▸ **Required work**: Copy the records that follow exactly, leaving nothing out.

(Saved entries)
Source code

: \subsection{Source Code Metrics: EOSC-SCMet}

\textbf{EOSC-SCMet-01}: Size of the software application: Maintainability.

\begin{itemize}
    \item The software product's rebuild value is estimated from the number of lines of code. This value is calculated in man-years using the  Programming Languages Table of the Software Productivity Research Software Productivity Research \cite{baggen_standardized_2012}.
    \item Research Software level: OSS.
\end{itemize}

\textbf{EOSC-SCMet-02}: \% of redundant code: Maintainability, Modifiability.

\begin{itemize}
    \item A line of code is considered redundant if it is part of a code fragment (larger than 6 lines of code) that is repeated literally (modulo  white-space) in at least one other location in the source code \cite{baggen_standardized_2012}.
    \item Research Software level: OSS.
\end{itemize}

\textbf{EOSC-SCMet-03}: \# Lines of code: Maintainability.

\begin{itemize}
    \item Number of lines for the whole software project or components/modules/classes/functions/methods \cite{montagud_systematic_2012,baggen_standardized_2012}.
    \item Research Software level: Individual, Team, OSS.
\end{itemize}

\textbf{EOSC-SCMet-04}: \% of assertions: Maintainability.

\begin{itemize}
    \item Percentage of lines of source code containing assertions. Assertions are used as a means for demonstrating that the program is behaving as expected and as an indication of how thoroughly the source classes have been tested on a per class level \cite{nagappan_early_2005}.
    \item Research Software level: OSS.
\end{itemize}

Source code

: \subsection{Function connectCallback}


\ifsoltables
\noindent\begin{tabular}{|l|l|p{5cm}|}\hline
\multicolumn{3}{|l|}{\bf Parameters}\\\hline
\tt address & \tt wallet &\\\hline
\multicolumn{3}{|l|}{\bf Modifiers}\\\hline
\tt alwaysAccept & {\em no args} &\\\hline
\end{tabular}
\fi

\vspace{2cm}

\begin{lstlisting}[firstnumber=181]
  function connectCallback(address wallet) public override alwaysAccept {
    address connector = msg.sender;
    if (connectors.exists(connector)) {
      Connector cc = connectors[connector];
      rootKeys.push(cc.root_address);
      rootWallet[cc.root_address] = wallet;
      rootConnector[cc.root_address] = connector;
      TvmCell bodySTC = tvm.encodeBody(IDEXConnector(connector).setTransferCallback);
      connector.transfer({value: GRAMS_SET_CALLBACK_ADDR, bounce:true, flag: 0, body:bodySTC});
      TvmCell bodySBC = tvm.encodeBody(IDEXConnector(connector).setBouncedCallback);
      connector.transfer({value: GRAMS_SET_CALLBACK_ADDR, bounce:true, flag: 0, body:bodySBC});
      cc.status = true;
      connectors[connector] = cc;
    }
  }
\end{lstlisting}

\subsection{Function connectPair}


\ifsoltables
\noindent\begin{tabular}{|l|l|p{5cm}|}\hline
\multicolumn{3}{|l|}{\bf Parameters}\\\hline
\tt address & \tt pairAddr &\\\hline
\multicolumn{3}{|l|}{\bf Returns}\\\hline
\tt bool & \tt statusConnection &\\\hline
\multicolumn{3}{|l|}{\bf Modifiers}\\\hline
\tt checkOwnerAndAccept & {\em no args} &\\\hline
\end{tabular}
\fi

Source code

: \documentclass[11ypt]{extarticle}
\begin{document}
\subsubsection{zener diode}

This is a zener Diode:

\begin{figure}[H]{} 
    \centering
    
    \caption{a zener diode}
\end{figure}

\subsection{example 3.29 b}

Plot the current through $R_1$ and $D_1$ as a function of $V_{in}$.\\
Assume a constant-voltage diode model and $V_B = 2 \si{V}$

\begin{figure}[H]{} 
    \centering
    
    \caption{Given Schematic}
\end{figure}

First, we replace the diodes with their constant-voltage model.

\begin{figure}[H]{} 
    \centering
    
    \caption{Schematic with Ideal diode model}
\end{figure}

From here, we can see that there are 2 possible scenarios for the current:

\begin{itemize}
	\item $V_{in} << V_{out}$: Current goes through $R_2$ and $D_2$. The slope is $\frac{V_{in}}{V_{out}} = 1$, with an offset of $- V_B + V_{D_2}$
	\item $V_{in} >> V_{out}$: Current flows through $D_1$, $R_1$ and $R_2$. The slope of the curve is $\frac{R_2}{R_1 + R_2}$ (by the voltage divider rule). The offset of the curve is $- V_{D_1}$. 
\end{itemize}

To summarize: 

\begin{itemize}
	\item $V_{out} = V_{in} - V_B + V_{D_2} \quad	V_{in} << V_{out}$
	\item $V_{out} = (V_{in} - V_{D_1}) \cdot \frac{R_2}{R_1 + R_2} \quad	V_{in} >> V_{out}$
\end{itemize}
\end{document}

▸ **Solution for this task**:
Source code

: \subsection{Source Code Metrics: EOSC-SCMet}

\textbf{EOSC-SCMet-01}: Size of the software application: Maintainability.

\begin{itemize}
    \item The software product's rebuild value is estimated from the number of lines of code. This value is calculated in man-years using the  Programming Languages Table of the Software Productivity Research Software Productivity Research \cite{baggen_standardized_2012}.
    \item Research Software level: OSS.
\end{itemize}

\textbf{EOSC-SCMet-02}: \% of redundant code: Maintainability, Modifiability.

\begin{itemize}
    \item A line of code is considered redundant if it is part of a code fragment (larger than 6 lines of code) that is repeated literally (modulo  white-space) in at least one other location in the source code \cite{baggen_standardized_2012}.
    \item Research Software level: OSS.
\end{itemize}

\textbf{EOSC-SCMet-03}: \# Lines of code: Maintainability.

\begin{itemize}
    \item Number of lines for the whole software project or components/modules/classes/functions/methods \cite{montagud_systematic_2012,baggen_standardized_2012}.
    \item Research Software level: Individual, Team, OSS.
\end{itemize}

\textbf{EOSC-SCMet-04}: \% of assertions: Maintainability.

\begin{itemize}
    \item Percentage of lines of source code containing assertions. Assertions are used as a means for demonstrating that the program is behaving as expected and as an indication of how thoroughly the source classes have been tested on a per class level \cite{nagappan_early_2005}.
    \item Research Software level: OSS.
\end{itemize}

Source code

: \subsection{Function connectCallback}


\ifsoltables
\noindent\begin{tabular}{|l|l|p{5cm}|}\hline
\multicolumn{3}{|l|}{\bf Parameters}\\\hline
\tt address & \tt wallet &\\\hline
\multicolumn{3}{|l|}{\bf Modifiers}\\\hline
\tt alwaysAccept & {\em no args} &\\\hline
\end{tabular}
\fi

\vspace{2cm}

\begin{lstlisting}[firstnumber=181]
  function connectCallback(address wallet) public override alwaysAccept {
    address connector = msg.sender;
    if (connectors.exists(connector)) {
      Connector cc = connectors[connector];
      rootKeys.push(cc.root_address);
      rootWallet[cc.root_address] = wallet;
      rootConnector[cc.root_address] = connector;
      TvmCell bodySTC = tvm.encodeBody(IDEXConnector(connector).setTransferCallback);
      connector.transfer({value: GRAMS_SET_CALLBACK_ADDR, bounce:true, flag: 0, body:bodySTC});
      TvmCell bodySBC = tvm.encodeBody(IDEXConnector(connector).setBouncedCallback);
      connector.transfer({value: GRAMS_SET_CALLBACK_ADDR, bounce:true, flag: 0, body:bodySBC});
      cc.status = true;
      connectors[connector] = cc;
    }
  }
\end{lstlisting}

\subsection{Function connectPair}


\ifsoltables
\noindent\begin{tabular}{|l|l|p{5cm}|}\hline
\multicolumn{3}{|l|}{\bf Parameters}\\\hline
\tt address & \tt pairAddr &\\\hline
\multicolumn{3}{|l|}{\bf Returns}\\\hline
\tt bool & \tt statusConnection &\\\hline
\multicolumn{3}{|l|}{\bf Modifiers}\\\hline
\tt checkOwnerAndAccept & {\em no args} &\\\hline
\end{tabular}
\fi

Source code

: \documentclass[11ypt]{extarticle}
\begin{document}
\subsubsection{zener diode}

This is a zener Diode:

\begin{figure}[H]{} 
    \centering
    
    \caption{a zener diode}
\end{figure}

\subsection{example 3.29 b}

Plot the current through $R_1$ and $D_1$ as a function of $V_{in}$.\\
Assume a constant-voltage diode model and $V_B = 2 \si{V}$

\begin{figure}[H]{} 
    \centering
    
    \caption{Given Schematic}
\end{figure}

First, we replace the diodes with their constant-voltage model.

\begin{figure}[H]{} 
    \centering
    
    \caption{Schematic with Ideal diode model}
\end{figure}

From here, we can see that there are 2 possible scenarios for the current:

\begin{itemize}
	\item $V_{in} << V_{out}$: Current goes through $R_2$ and $D_2$. The slope is $\frac{V_{in}}{V_{out}} = 1$, with an offset of $- V_B + V_{D_2}$
	\item $V_{in} >> V_{out}$: Current flows through $D_1$, $R_1$ and $R_2$. The slope of the curve is $\frac{R_2}{R_1 + R_2}$ (by the voltage divider rule). The offset of the curve is $- V_{D_1}$. 
\end{itemize}

To summarize: 

\begin{itemize}
	\item $V_{out} = V_{in} - V_B + V_{D_2} \quad	V_{in} << V_{out}$
	\item $V_{out} = (V_{in} - V_{D_1}) \cdot \frac{R_2}{R_1 + R_2} \quad	V_{in} >> V_{out}$
\end{itemize}
\end{document}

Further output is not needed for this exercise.